Try it —
Among the entries below, which lines include the string "simple"? Show each one.
[Opening Data for review section]
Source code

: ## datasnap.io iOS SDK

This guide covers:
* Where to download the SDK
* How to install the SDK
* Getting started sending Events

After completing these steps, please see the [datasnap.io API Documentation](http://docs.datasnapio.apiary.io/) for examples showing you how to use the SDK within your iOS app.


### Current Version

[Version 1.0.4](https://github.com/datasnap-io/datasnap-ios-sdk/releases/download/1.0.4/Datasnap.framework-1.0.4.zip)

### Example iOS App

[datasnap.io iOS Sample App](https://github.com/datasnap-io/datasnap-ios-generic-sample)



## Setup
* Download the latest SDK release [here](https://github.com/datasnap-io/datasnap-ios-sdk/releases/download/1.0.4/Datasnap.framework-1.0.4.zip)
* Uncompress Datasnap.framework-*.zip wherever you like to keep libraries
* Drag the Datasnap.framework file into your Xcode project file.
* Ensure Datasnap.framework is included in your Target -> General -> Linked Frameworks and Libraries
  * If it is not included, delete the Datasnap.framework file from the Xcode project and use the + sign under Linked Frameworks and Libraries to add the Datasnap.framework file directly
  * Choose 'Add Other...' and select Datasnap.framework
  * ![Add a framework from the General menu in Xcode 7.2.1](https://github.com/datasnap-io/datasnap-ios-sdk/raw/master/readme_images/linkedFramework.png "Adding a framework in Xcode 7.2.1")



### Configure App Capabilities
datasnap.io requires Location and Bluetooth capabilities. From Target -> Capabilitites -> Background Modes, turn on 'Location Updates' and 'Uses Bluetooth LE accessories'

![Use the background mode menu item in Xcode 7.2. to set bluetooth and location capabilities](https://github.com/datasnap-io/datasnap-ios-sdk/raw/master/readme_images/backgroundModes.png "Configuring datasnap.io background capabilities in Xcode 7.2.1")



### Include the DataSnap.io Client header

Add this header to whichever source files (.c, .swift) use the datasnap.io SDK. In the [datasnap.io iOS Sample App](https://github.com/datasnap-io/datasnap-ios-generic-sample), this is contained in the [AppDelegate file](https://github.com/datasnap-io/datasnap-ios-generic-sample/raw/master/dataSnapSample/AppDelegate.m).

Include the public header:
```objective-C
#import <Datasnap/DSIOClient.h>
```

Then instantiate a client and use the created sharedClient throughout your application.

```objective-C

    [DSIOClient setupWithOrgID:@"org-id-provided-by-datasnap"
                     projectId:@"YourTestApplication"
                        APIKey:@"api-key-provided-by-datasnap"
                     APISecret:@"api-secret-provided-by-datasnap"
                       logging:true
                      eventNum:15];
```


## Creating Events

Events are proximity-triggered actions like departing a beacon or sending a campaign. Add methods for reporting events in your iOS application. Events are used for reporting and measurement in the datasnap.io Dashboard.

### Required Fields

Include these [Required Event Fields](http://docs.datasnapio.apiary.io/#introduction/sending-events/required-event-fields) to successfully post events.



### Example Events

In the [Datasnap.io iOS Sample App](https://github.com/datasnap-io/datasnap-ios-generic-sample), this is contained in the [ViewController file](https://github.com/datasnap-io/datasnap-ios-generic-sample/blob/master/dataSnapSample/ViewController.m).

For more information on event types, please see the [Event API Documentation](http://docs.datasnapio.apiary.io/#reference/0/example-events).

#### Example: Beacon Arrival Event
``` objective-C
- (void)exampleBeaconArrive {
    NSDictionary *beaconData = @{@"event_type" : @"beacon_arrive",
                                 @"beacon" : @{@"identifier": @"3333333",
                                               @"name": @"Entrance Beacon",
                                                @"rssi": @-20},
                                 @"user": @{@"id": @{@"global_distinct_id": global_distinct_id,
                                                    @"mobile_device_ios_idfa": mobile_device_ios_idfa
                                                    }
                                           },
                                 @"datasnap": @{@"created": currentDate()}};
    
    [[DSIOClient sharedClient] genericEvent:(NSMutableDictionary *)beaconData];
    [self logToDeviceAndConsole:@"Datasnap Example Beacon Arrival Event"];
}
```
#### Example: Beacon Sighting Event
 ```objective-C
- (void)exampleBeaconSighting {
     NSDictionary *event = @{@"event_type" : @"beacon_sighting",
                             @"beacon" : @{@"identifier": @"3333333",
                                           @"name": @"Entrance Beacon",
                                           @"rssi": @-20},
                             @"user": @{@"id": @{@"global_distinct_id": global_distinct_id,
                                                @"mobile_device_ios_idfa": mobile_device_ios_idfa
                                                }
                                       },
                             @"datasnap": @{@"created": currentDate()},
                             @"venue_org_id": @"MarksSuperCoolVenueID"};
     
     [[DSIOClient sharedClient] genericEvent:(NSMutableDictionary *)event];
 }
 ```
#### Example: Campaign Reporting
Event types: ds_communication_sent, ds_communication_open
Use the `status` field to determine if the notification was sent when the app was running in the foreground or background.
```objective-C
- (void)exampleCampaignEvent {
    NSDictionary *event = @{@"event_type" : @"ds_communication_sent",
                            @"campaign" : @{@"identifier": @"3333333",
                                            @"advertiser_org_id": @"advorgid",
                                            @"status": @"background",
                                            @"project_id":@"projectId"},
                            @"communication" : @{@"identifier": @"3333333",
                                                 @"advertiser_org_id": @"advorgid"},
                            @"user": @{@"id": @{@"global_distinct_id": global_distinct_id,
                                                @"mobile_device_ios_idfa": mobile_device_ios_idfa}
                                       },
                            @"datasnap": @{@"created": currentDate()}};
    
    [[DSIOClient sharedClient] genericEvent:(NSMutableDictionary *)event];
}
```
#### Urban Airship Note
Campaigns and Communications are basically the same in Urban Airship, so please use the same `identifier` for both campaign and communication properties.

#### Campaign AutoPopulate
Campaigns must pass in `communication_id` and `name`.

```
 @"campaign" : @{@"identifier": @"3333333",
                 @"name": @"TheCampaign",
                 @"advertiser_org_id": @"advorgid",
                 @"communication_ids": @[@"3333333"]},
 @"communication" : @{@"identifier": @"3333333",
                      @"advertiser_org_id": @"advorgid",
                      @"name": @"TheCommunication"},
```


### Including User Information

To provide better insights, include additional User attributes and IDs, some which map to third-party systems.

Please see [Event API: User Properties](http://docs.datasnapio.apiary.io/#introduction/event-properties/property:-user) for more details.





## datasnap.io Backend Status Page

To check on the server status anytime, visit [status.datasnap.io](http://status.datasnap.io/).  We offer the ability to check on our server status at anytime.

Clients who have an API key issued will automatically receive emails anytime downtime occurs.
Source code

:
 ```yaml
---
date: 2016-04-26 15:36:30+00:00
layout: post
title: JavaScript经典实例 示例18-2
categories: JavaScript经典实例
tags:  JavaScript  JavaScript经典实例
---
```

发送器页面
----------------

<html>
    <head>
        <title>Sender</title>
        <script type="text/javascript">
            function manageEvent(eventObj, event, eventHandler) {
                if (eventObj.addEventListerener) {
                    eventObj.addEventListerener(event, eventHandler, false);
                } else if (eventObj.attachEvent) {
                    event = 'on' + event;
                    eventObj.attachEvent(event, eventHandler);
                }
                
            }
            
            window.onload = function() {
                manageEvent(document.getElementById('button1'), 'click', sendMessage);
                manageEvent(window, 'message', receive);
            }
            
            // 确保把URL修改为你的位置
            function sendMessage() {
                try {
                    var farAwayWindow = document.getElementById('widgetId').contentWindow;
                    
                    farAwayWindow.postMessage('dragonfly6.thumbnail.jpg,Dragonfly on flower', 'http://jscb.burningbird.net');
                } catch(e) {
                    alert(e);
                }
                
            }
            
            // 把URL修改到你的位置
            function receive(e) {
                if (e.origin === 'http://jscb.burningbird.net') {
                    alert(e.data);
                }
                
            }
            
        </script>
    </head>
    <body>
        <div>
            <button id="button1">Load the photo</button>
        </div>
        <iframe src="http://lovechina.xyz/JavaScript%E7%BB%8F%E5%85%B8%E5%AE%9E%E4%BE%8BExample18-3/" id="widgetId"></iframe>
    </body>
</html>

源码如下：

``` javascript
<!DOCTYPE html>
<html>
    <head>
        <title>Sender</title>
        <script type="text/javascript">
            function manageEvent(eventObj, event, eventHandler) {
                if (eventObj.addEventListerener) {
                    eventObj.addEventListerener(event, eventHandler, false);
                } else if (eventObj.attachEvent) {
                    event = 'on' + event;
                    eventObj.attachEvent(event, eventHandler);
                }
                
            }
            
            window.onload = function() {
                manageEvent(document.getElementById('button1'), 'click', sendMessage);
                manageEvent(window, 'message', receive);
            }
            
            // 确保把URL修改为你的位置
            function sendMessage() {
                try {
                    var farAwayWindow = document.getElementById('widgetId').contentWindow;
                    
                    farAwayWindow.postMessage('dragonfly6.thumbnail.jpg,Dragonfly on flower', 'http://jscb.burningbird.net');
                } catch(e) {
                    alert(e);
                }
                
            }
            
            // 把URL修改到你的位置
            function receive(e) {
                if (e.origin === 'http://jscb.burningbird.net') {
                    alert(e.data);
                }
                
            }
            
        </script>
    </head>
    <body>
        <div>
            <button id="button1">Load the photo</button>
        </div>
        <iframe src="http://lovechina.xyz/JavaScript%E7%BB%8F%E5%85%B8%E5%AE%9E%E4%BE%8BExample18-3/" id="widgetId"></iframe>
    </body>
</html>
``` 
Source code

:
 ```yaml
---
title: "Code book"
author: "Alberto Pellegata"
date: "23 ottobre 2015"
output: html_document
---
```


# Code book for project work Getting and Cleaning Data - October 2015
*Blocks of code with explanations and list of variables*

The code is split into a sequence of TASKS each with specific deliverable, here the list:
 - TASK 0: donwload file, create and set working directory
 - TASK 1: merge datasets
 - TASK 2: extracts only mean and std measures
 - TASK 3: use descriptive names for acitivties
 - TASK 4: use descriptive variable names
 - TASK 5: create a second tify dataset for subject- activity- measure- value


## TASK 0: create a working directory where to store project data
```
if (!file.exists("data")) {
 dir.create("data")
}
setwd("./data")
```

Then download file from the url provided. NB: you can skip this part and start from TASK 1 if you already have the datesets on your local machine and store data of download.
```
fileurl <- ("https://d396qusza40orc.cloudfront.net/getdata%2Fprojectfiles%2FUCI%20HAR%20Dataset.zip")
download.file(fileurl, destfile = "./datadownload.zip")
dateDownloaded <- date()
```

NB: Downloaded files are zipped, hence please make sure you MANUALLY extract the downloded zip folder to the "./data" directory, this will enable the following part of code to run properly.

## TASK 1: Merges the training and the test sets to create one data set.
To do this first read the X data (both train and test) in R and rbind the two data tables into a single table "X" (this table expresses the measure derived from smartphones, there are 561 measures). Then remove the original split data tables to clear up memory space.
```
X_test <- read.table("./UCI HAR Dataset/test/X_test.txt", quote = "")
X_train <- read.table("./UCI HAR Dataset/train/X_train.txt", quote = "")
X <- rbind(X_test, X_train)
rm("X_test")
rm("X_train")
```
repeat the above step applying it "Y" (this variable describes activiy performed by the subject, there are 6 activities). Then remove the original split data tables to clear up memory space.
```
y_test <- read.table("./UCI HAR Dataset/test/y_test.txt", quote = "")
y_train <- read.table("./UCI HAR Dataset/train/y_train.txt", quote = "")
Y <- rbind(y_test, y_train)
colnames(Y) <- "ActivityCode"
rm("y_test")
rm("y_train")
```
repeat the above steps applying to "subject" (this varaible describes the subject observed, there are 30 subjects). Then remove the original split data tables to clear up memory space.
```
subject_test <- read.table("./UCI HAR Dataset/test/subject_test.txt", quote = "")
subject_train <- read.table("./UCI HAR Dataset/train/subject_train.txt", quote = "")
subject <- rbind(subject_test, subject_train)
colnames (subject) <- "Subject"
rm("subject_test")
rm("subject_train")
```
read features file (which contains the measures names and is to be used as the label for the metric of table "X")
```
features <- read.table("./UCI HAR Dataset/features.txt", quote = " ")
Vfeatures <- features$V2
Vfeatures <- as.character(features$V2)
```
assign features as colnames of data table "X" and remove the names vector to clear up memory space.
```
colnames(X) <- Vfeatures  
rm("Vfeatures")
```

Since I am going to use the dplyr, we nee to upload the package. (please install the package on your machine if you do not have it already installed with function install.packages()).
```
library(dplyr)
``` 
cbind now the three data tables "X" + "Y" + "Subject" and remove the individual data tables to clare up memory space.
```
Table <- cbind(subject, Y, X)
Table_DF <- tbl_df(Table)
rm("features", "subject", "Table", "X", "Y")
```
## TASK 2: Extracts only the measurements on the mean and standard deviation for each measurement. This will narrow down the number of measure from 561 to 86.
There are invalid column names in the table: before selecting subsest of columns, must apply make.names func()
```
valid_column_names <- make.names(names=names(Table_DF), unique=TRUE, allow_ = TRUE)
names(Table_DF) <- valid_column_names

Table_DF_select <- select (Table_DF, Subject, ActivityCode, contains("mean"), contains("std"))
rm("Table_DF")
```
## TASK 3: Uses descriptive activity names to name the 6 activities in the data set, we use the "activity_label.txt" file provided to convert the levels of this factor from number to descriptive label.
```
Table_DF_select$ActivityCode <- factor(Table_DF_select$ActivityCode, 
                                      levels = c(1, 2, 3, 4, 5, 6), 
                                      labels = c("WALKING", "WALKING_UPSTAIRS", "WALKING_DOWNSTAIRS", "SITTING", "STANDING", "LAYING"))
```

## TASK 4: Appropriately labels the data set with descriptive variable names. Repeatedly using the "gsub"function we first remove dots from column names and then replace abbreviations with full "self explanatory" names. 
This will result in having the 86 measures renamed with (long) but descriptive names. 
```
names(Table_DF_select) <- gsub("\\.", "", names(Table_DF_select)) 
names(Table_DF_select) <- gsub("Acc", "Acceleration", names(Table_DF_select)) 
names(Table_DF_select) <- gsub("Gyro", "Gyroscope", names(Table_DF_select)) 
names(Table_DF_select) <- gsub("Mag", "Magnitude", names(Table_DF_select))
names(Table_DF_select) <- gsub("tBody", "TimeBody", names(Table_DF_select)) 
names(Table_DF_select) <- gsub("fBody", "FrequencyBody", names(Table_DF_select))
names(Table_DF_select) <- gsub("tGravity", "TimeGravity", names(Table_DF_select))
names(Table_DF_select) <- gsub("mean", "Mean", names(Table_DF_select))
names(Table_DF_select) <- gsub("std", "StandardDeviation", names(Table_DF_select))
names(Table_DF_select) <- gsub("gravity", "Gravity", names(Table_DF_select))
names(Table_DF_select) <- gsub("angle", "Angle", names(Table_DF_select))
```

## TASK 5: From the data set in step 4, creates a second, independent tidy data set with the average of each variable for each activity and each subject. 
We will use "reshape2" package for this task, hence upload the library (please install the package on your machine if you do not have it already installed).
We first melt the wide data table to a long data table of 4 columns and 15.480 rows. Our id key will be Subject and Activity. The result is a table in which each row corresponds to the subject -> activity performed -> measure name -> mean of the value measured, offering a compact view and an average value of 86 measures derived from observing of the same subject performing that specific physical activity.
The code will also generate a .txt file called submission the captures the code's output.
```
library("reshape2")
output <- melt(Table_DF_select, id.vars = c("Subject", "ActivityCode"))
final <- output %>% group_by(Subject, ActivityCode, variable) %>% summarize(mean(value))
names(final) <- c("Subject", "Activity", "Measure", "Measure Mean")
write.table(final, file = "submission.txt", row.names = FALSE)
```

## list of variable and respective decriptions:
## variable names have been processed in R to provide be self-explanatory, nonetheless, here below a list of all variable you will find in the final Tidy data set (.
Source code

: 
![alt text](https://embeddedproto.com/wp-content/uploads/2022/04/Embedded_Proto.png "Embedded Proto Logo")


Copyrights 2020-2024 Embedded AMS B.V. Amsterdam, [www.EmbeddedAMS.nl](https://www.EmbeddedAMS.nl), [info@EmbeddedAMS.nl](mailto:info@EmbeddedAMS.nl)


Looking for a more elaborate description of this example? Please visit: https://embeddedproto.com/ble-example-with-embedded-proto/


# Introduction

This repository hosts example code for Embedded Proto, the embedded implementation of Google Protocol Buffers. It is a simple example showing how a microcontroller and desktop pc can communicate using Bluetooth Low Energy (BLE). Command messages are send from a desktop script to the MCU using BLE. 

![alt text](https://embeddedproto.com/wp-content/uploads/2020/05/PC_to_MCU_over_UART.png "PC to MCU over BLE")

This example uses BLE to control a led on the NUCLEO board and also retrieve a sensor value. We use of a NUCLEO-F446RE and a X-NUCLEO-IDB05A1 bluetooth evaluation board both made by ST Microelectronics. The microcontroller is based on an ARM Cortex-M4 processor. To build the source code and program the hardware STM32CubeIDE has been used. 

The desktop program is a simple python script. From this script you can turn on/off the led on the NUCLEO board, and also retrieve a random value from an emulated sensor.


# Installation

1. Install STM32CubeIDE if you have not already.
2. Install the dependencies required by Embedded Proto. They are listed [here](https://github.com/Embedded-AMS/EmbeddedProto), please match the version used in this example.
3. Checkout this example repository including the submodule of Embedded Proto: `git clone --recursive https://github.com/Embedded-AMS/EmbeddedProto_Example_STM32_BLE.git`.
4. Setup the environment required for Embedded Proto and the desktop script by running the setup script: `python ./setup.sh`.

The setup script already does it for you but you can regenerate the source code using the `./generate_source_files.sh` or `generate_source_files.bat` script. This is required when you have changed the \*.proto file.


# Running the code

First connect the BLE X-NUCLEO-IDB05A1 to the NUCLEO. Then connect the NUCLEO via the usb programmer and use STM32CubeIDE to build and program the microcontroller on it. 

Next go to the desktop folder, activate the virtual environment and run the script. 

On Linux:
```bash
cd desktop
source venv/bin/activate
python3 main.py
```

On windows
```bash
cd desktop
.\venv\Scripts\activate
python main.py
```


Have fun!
[Closing Data for review section]
Output for this exercise —
This repository hosts example code for Embedded Proto, the embedded implementation of Google Protocol Buffers. It is a simple example showing how a microcontroller and desktop pc can communicate using Bluetooth Low Energy (BLE). Command messages are send from a desktop script to the MCU using BLE. 
The desktop program is a simple python script. From this script you can turn on/off the led on the NUCLEO board, and also retrieve a random value from an emulated sensor.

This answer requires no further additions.